Mark Carney On The Start Of Facebook’s Coin: “Libra’s Fundamentals Need To Be Absolutely Flawless”
- According to reports, Carney is currently consulting different experts on whether or not to allow “new payment providers” to hold reserves at the BOE?
- A number of policy makers from all over the world have expressed their concerns over Libra’s potential monopolization of the world’s digital finance data.
In an interview given to a respected crypto media outlet a couple of days back, Bank of Governor Mark Carney stated that in order for Facebook Inc.’s stablecoin offering to succeed, the asset’s underlying framework needs to be absolutely ‘bulletproof from day one’.
On the Subject, Carney went on to elaborate:
“If it’s successful it becomes systemic because it would involve a very large number of users and if you’re a systemic payments system it’s ‘five-sigma. You have to be on all the time, you can’t have teething issues, you can’t have people losing money out of their wallets.

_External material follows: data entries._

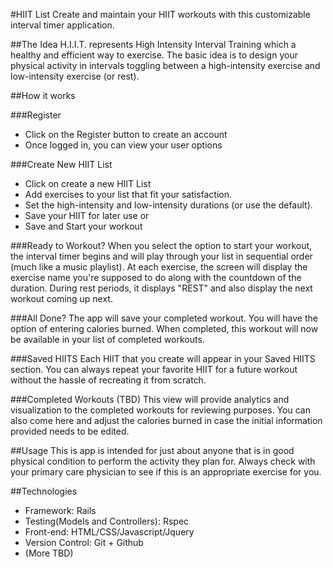 #HIIT List
Create and maintain your HIIT workouts with this customizable interval timer application.

##The Idea
H.I.I.T. represents High Intensity Interval Training which a healthy and efficient way to exercise.  The basic idea is to design your physical activity in intervals toggling between a high-intensity exercise and low-intensity exercise (or rest).


##How it works

###Register
- Click on the Register button to create an account
- Once logged in, you can view your user options

###Create New HIIT List
- Click on create a new HIIT List
- Add exercises to your list that fit your satisfaction.
- Set the high-intensity and low-intensity durations (or use the default).
- Save your HIIT for later use or
- Save and Start your workout

###Ready to Workout?
When you select the option to start your workout, the interval timer begins and will play through your list in sequential order (much like a music playlist). At each exercise, the screen will display the exercise name you're supposed to do along with the countdown of the duration.  During rest periods, it displays "REST" and also display the next workout coming up next.

###All Done?
The app will save your completed workout.  You will have the option of entering calories burned.  When completed, this workout will now be available in your list of completed workouts.

###Saved HIITS
Each HIIT that you create will appear in your Saved HIITS section.  You can always repeat your favorite HIIT for a future workout without the hassle of recreating it from scratch.

###Completed Workouts
(TBD) This view will provide analytics and visualization to the completed workouts for reviewing purposes.  You can also come here and adjust the calories burned in case the initial information provided needs to be edited.

##Usage
This is app is intended for just about anyone that is in good physical condition to perform the activity they plan for.  Always check with your primary care physician to see if this is an appropriate exercise for you.


##Technologies
- Framework: Rails
- Testing(Models and Controllers): Rspec
- Front-end: HTML/CSS/Javascript/Jquery
- Version Control: Git + Github
- (More TBD)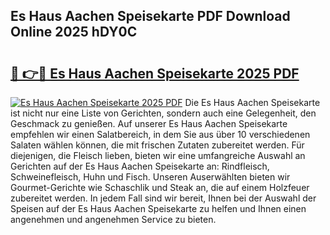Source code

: ## Es Haus Aachen Speisekarte PDF Download Online 2025 hDY0C

# <h2><a href="http://gc5e06j.nevu.top/?p=Es+Haus+Aachen+Speisekarte">🔗 👉🔴 Es Haus Aachen Speisekarte 2025 PDF</a></h2>

[![Es Haus Aachen Speisekarte 2025 PDF](https://i.imgur.com/dBaPXMq.png)](http://gc5e06j.nevu.top/?p=Es+Haus+Aachen+Speisekarte)
Die Es Haus Aachen Speisekarte ist nicht nur eine Liste von Gerichten, sondern auch eine Gelegenheit, den Geschmack zu genießen. Auf unserer Es Haus Aachen Speisekarte empfehlen wir einen Salatbereich, in dem Sie aus über 10 verschiedenen Salaten wählen können, die mit frischen Zutaten zubereitet werden. Für diejenigen, die Fleisch lieben, bieten wir eine umfangreiche Auswahl an Gerichten auf der Es Haus Aachen Speisekarte an: Rindfleisch, Schweinefleisch, Huhn und Fisch. Unseren Auserwählten bieten wir Gourmet-Gerichte wie Schaschlik und Steak an, die auf einem Holzfeuer zubereitet werden. In jedem Fall sind wir bereit, Ihnen bei der Auswahl der Speisen auf der Es Haus Aachen Speisekarte zu helfen und Ihnen einen angenehmen und angenehmen Service zu bieten.
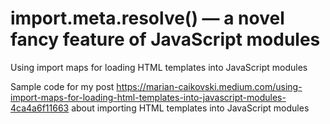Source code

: # import.meta.resolve() — a novel fancy feature of JavaScript modules
Using import maps for loading HTML templates into JavaScript modules

Sample code for my post https://marian-caikovski.medium.com/using-import-maps-for-loading-html-templates-into-javascript-modules-4ca4a6f11663 about importing HTML templates into JavaScript modules
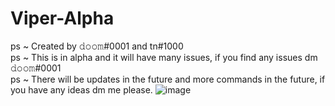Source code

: # Viper-Alpha
 ps ~ Created by 𝚍𝚘𝚘𝚖#0001 and tn#1000<br/>
 ps ~ This is in alpha and it will have many issues, if you find any issues dm 𝚍𝚘𝚘𝚖#0001<br/>
 ps ~ There will be updates in the future and more commands in the future, if you have any ideas dm me please.
![image](https://user-images.githubusercontent.com/113943092/192119331-66bf955d-ed7c-4ab0-9bab-c58ad1dd933b.png)

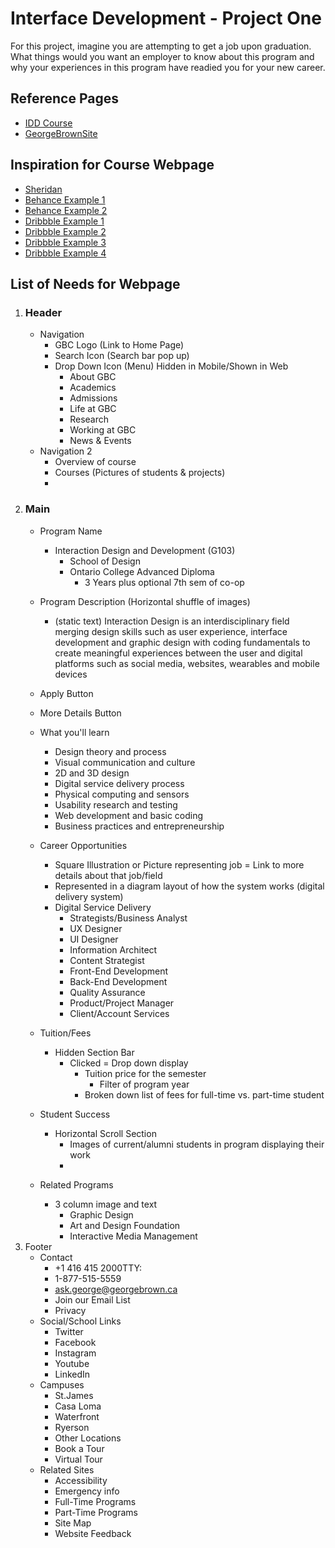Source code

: # Interface Development - Project One

For this project, imagine you are attempting to get a job upon graduation. What things would you want an employer to know about this program and why your experiences in this program have readied you for your new career.

## Reference Pages
- [IDD Course](https://www.georgebrown.ca/programs/interaction-design-and-development-program-g103/)
- [GeorgeBrownSite](https://www.georgebrown.ca/)

## Inspiration for Course Webpage
- [Sheridan](https://academics.sheridancollege.ca/programs/bachelor-of-interaction-design)
- [Behance Example 1](https://www.behance.net/gallery/85518831/Buspo-Online-Business-Template)
- [Behance Example 2](https://www.behance.net/gallery/63069925/Landing-Page-nutriciolog-lja-bogdanova)
- [Dribbble Example 1](https://dribbble.com/shots/4650532-About-us)
- [Dribbble Example 2](https://dribbble.com/shots/7073621-Online-Course-Educational-App-UI)
- [Dribbble Example 3](https://dribbble.com/shots/6998421-Education-Web-Platform-Design)
- [Dribbble Example 4](https://dribbble.com/shots/6012262-Courses-Page)

## List of Needs for Webpage
1. ### Header
    - Navigation
        - GBC Logo (Link to Home Page)
        - Search Icon (Search bar pop up)
        - Drop Down Icon (Menu) Hidden in Mobile/Shown in Web
            - About GBC
            - Academics
            - Admissions
            - Life at GBC
            - Research
            - Working at GBC
            - News & Events
    - Navigation 2
        - Overview of course
        - Courses (Pictures of students & projects)
        - 
2. ### Main 
    - Program Name
        - Interaction Design and Development (G103)
            - School of Design
            - Ontario College Advanced Diploma
                - 3 Years plus optional 7th sem of co-op
    - Program Description (Horizontal shuffle of images)
        - (static text) Interaction Design is an interdisciplinary field merging design skills such as user experience, interface development and graphic design with coding fundamentals to create meaningful experiences between the user and digital platforms such as social media, websites, wearables and mobile devices
    - Apply Button 
    - More Details Button

    - What you'll learn
        - Design theory and process
        - Visual communication and culture
        - 2D and 3D design
        - Digital service delivery process
        - Physical computing and sensors
        - Usability research and testing
        - Web development and basic coding
        - Business practices and entrepreneurship

    - Career Opportunities
        - Square Illustration or Picture representing job = Link to more details about that job/field
        - Represented in a diagram layout of how the system works (digital delivery system)
        - Digital Service Delivery
            - Strategists/Business Analyst
            - UX Designer
            - UI Designer
            - Information Architect
            - Content Strategist
            - Front-End Development
            - Back-End Development
            - Quality Assurance
            - Product/Project Manager
            - Client/Account Services
    - Tuition/Fees
        - Hidden Section Bar
            - Clicked = Drop down display 
                - Tuition price for the semester
                    - Filter of program year
                - Broken down list of fees for full-time vs. part-time student
    - Student Success
        - Horizontal Scroll Section
            - Images of current/alumni students in program displaying their work
            - 
    - Related Programs
        - 3 column image and text
            - Graphic Design
            - Art and Design Foundation
            - Interactive Media Management
3. Footer
    - Contact
        - +1 416 415 2000TTY:
        - 1-877-515-5559
        - ask.george@georgebrown.ca
        - Join our Email List
        - Privacy
    - Social/School Links
        - Twitter
        - Facebook
        - Instagram
        - Youtube
        - LinkedIn
    - Campuses
        - St.James
        - Casa Loma
        - Waterfront
        - Ryerson
        - Other Locations
        - Book a Tour
        - Virtual Tour
    - Related Sites
        - Accessibility
        - Emergency info
        - Full-Time Programs
        - Part-Time Programs
        - Site Map
        - Website Feedback
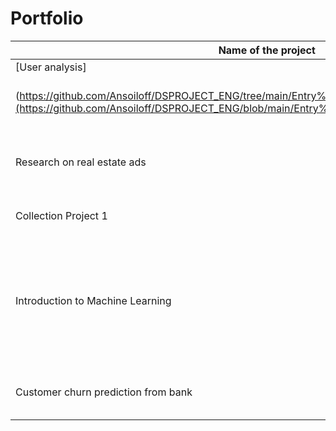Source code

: # Portfolio
| Name of the project | Description                         | Stack                |
|---------------------|--------------------------------------|----------------------|
| [User analysis]       
(https://github.com/Ansoiloff/DSPROJECT_ENG/tree/main/Entry%20to%20ML](https://github.com/Ansoiloff/DSPROJECT_ENG/blob/main/Entry%20to%20ML/Entry%20to%20ML.ipynb)|Analysis of user behavior in ACSUPA | Python, Pandas, NumPy, Jupyter |
| Research on real estate ads | Research and data analysis of apartment sales     | Python, Pandas, NumPy, Matplotlib |
| Collection Project 1 | Game sales analysis               | Python, Pandas, NumPy, Matplotlib, SciPy, Seaborn |
| Introduction to Machine Learning | Building a system to analyze customer behavior of a mobile operator | Python, Pandas, NumPy, Matplotlib, Seaborn, DecisionTreeClassifier, DecisionTreeRegressor, RandomForestRegressor, RandomForestClassifier, LogisticRegression, LinearRegression, mean_squared_error, accuracy_score |
| Customer churn prediction from bank | Predicting customer churn from bank | Python, Pandas, NumPy, Seaborn, Matplotlib, Sklearn |
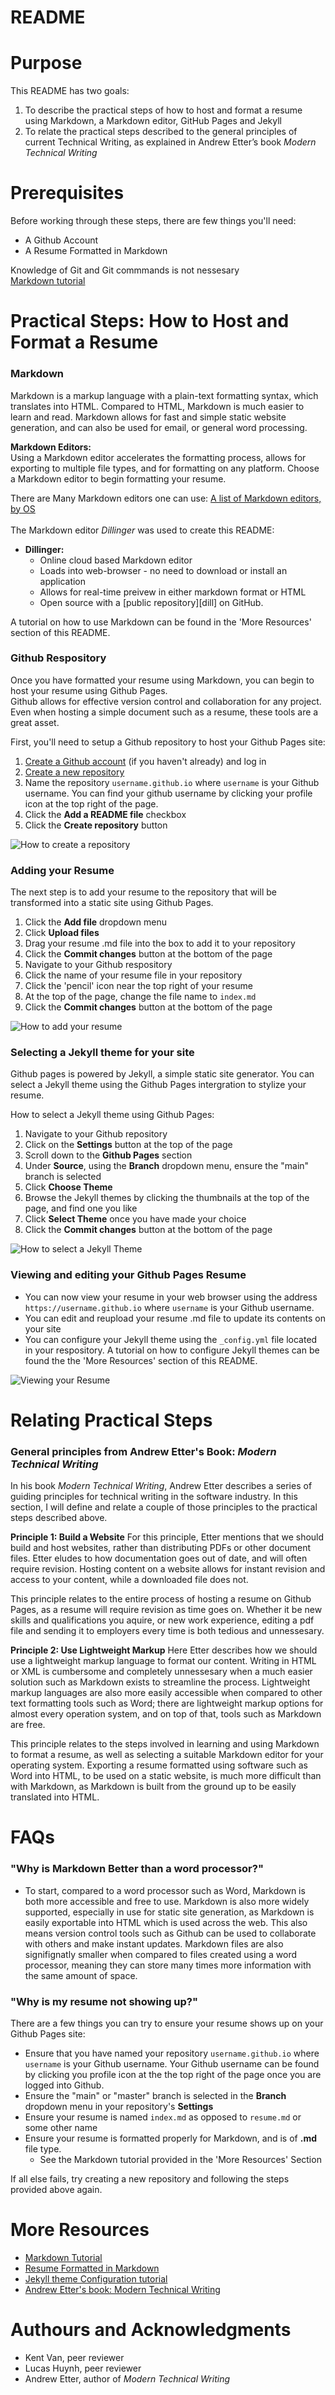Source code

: # README

# Purpose

This README has two goals:
1. To describe the practical steps of how to host and format a resume using Markdown, a Markdown editor, GitHub Pages and Jekyll
2. To relate the practical steps described to the general principles of current Technical Writing, as explained in Andrew Etter’s book *Modern Technical Writing*

# Prerequisites
Before working through these steps, there are few things you'll need:

- A Github Account
- A Resume Formatted in Markdown

Knowledge of Git and Git commmands is not nessesary\
[Markdown tutorial]

# Practical Steps: How to Host and Format a Resume
### Markdown

Markdown is a markup language with a plain-text formatting syntax, which translates into HTML. Compared to HTML, Markdown is much easier to learn and read. Markdown allows for fast and simple static website generation, and can also be used for email, or general word processing. 

**Markdown Editors:**\
Using a Markdown editor accelerates the formatting process, allows for exporting to multiple file types, and for formatting on any platform. Choose a Markdown editor to begin formatting your resume.

There are Many Markdown editors one can use: [A list of Markdown editors, by OS]\
\
The Markdown editor *Dillinger* was used to create this README:
* **Dillinger:**
    * Online cloud based Markdown editor
    * Loads into web-browser - no need to download or install an application
    * Allows for real-time preivew in either markdown format or HTML
    * Open source with a [public repository][dill] on GitHub.

A tutorial on how to use Markdown can be found in the 'More Resources' section of this README.

### Github Respository
Once you have formatted your resume using Markdown, you can begin to host your resume using Github Pages.\
Github allows for effective version control and collaboration for any project. Even when hosting a simple document such as a resume, these tools are a great asset.

First, you'll need to setup a Github repository to host your Github Pages site:
1. [Create a Github account] (if you haven't already) and log in
2. [Create a new repository]
3. Name the repository `username.github.io` where `username` is your Github username. You can find your github username by clicking your profile icon at the top right of the page.
4. Click the **Add a README file** checkbox
5. Click the  **Create repository** button

![How to create a repository](https://github.com/evdev9/evdev9.github.io/blob/main/createRepo.gif)

### Adding your Resume
The next step is to add your resume to the repository that will be transformed into a static site using Github Pages.

1. Click the **Add file** dropdown menu
2. Click **Upload files**
3. Drag your resume .md file into the box to add it to your repository
4. Click the **Commit changes** button at the bottom of the page
4. Navigate to your Github respository
5. Click the name of your resume file in your repository
6. Click the 'pencil' icon near the top right of your resume
7. At the top of the page, change the file name to `index.md`
8. Click the **Commit changes** button at the bottom of the page

![How to add your resume](https://github.com/evdev9/evdev9.github.io/blob/main/adding-resume.gif)

### Selecting a Jekyll theme for your site
Github pages is powered by Jekyll, a simple static site generator. You can select a Jekyll theme using the Github Pages intergration to stylize your resume.

How to select a Jekyll theme using Github Pages:
1. Navigate to your Github repository
2. Click on the **Settings** button at the top of the page
3. Scroll down to the **Github Pages** section
4. Under **Source**, using the **Branch** dropdown menu, ensure the "main" branch is selected
5. Click **Choose Theme**
6. Browse the Jekyll themes by clicking the thumbnails at the top of the page, and find one you like
7. Click **Select Theme** once you have made your choice
8. Click the **Commit changes** button at the bottom of the page

![How to select a Jekyll Theme](https://github.com/evdev9/evdev9.github.io/blob/main/JekyllTheme.gif)

### Viewing and editing your Github Pages Resume
- You can now view your resume in your web browser using the address `https://username.github.io` where `username` is your Github username.
- You can edit and reupload your resume .md file to update its contents on your site
- You can configure your Jekyll theme using the `_config.yml` file located in your respository. A tutorial on how to configure Jekyll themes can be found the the 'More Resources' section of this README.

![Viewing your Resume](https://github.com/evdev9/evdev9.github.io/blob/main/viewingresume.gif)

# Relating Practical Steps

### General principles from Andrew Etter's Book: *Modern Technical Writing*
In his book *Modern Technical Writing*, Andrew Etter describes a series of guiding principles for technical writing in the software industry. In this section, I will define and relate a couple of those principles to the practical steps described above.

**Principle 1: Build a Website**
For this principle, Etter mentions that we should build and host websites, rather than distributing PDFs or other document files. Etter eludes to how documentation goes out of date, and will often require revision. Hosting content on a website allows for instant revision and access to your content, while a downloaded file does not.

This principle relates to the entire process of hosting a resume on Github Pages, as a resume will require revision as time goes on. Whether it be new skills and qualifications you aquire, or new work experience, editing a pdf file and sending it to employers every time is both tedious and unnessesary.

**Principle 2: Use Lightweight Markup**
Here Etter describes how we should use a lightweight markup language to format our content. Writing in HTML or XML is cumbersome and completely unnessesary when a much easier solution such as Markdown exists to streamline the process. Lightweight markup languages are also more easily accessible when compared to other text formatting tools such as Word; there are lightweight markup options for almost every operation system, and on top of that, tools such as Markdown are free.

This principle relates to the steps involved in learning and using Markdown to format a resume, as well as selecting a suitable Markdown editor for your operating system. Exporting a resume formatted using software such as Word into HTML, to be used on a static website, is much more difficult than with Markdown, as Markdown is built from the ground up to be easily translated into HTML.

# FAQs
### "Why is Markdown Better than a word processor?"
  - To start, compared to a word processor such as Word, Markdown is both more accessible and free to use. Markdown is also more widely supported, especially in use for static site generation, as Markdown is easily exportable into HTML which is used across the web. This also means version control tools such as Github can be used to collaborate with others and make instant updates. Markdown files are also signifignatly smaller when compared to files created using a word processor, meaning they can store many times more information with the same amount of space.

### "Why is my resume not showing up?"
There are a few things you can try to ensure your resume shows up on your Github Pages site:
- Ensure that you have named your repository `username.github.io` where `username` is your Github username. Your Github username can be found by clicking you profile icon at the the top right of the page once you are logged into Github.
- Ensure the "main" or "master" branch is selected in the **Branch** dropdown menu in your repository's **Settings**
- Ensure your resume is named `index.md` as opposed to `resume.md` or some other name
- Ensure your resume is formatted properly for Markdown, and is of **.md** file type. 
   - See the Markdown tutorial provided in the 'More Resources' Section

If all else fails, try creating a new repository and following the steps provided above again.

# More Resources
  - [Markdown Tutorial]
  - [Resume Formatted in Markdown]
  - [Jekyll theme Configuration tutorial]
  - [Andrew Etter's book: Modern Technical Writing]

# Authours and Acknowledgments
  - Kent Van, peer reviewer
  - Lucas Huynh, peer reviewer
  - Andrew Etter, author of *Modern Technical Writing*


   [Jekyll theme Configuration tutorial]: <https://docs.github.com/en/free-pro-team@latest/github/working-with-github-pages/adding-a-theme-to-your-github-pages-site-using-jekyll>
   [Create a Github account]: <https://github.com/join>
   [Create a new repository]: <https://github.com/new>
   [Markdown Tutorial]: <https://www.markdowntutorial.com/>
   [Resume Formatted in Markdown]: <https://www.markdowntutorial.com/>
   [A list of Markdown editors, by OS]: <https://www.oberlo.ca/blog/markdown-editors>
   [Andrew Etter's book: Modern Technical Writing]: <https://www.amazon.ca/Modern-Technical-Writing-Introduction-Documentation-ebook/dp/B01A2QL9SS>
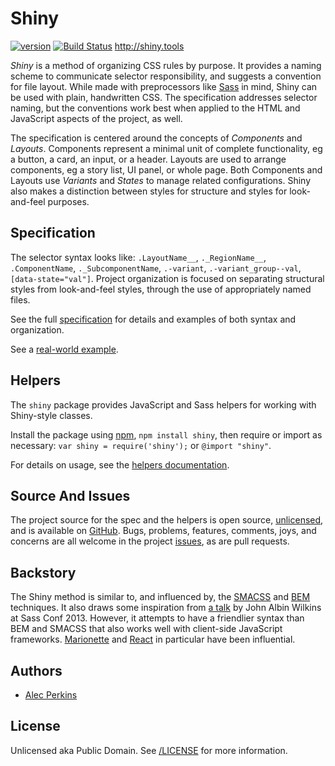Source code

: # Shiny

[![version](https://badge.fury.io/gh/alecperkins%2Fshiny.svg)](http://badge.fury.io/gh/alecperkins%2Fshiny) [![Build Status](https://travis-ci.org/alecperkins/shiny.png?branch=master)](https://travis-ci.org/alecperkins/shiny) http://shiny.tools

*Shiny* is a method of organizing CSS rules by purpose. It provides a naming
scheme to communicate selector responsibility, and suggests a convention for
file layout. While made with preprocessors like [Sass](http://sass-lang.com)
in mind, Shiny can be used with plain, handwritten CSS. The specification
addresses selector naming, but the conventions work best when applied to the
HTML and JavaScript aspects of the project, as well.

The specification is centered around the concepts of *Components* and
*Layouts*. Components represent a minimal unit of complete functionality, eg a
button, a card, an input, or a header. Layouts are used to arrange components,
eg a story list, UI panel, or whole page. Both Components and Layouts use
*Variants* and *States* to manage related configurations. Shiny also makes a
distinction between styles for structure and styles for look-and-feel
purposes.



## Specification

The selector syntax looks like: `.LayoutName__`, `._RegionName__`,
`.ComponentName`, `._SubcomponentName`, `.-variant`, `.-variant_group--val`,
`[data-state="val"]`. Project organization is focused on separating
structural styles from look-and-feel styles, through the use of appropriately
named files.

See the full [specification](http://shiny.tools/specification/) for
details and examples of both syntax and organization.

See a [real-world example](view-source:http://marquee.by/).



## Helpers

The `shiny` package provides JavaScript and Sass helpers for working with
Shiny-style classes.

Install the package using [npm](https://www.npmjs.org/), `npm install shiny`,
then require or import as necessary: `var shiny = require('shiny');` or
`@import "shiny"`.

For details on usage, see the [helpers documentation](http://shiny.tools/helpers/).



## Source And Issues

The project source for the spec and the helpers is open source,
[unlicensed](http://unlicense.org), and is available on
[GitHub](https://github.com/alecperkins/shiny). Bugs, problems, features,
comments, joys, and concerns are all welcome in the project
[issues](https://github.com/alecperkins/shiny/issues), as are pull requests.



## Backstory

The Shiny method is similar to, and influenced by, the [SMACSS](http://smacss.com/)
and [BEM](http://csswizardry.com/2013/01/mindbemding-getting-your-head-round-bem-syntax/) 
techniques. It also draws some inspiration from [a talk](http://teamtreehouse.com/library/sass-conf/managing-complex-projects-with-design-components-john-albin-wilkins)
by John Albin Wilkins at Sass Conf 2013. However, it attempts to have a
friendlier syntax than BEM and SMACSS that also works well with client-side
JavaScript frameworks. [Marionette](http://marionettejs.com/) and [React](http://facebook.github.io/react/)
in particular have been influential.



## Authors

* [Alec Perkins](https://alecperkins.net)



## License

Unlicensed aka Public Domain. See [/LICENSE](http://shiny.tools/license/) for more information.
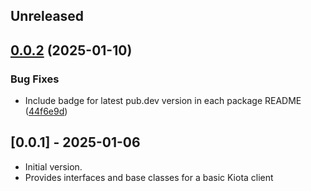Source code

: ## Unreleased

## [0.0.2](https://github.com/microsoft/kiota-dart/compare/microsoft_kiota_abstractions-v0.0.1...microsoft_kiota_abstractions-v0.0.2) (2025-01-10)


### Bug Fixes

* Include badge for latest pub.dev version in each package README ([44f6e9d](https://github.com/microsoft/kiota-dart/commit/44f6e9ddd486b70ca8e18a1a41df85d641f9561c))

## [0.0.1] - 2025-01-06

- Initial version.
- Provides interfaces and base classes for a basic Kiota client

The standards are in a different zip code, to use the American term, to the standards in other technologies.’’
The governor’s words came at a conference during which Federal Reserve Chairman Jerome Powell announced that ‘Libra was the cause of a lot of concern in Washington right now’.
Powell made it clear that a number of issues pertaining to ‘privacy, money laundering, consumer protection and financial stability’ currently associated with the much-hyped stablecoin are scaring policy makers from all over the world.
For example, legislators in France, Australia have issued circulars recently highlighting the potential threat Libra poses to the privacy/security of consumer finance data all over the globe.
As things stand, a group of seven central banks (including Carney’s BOE) have set up committees to examine FBs upcoming crypto project and assess its intrinsic risks and opportunities.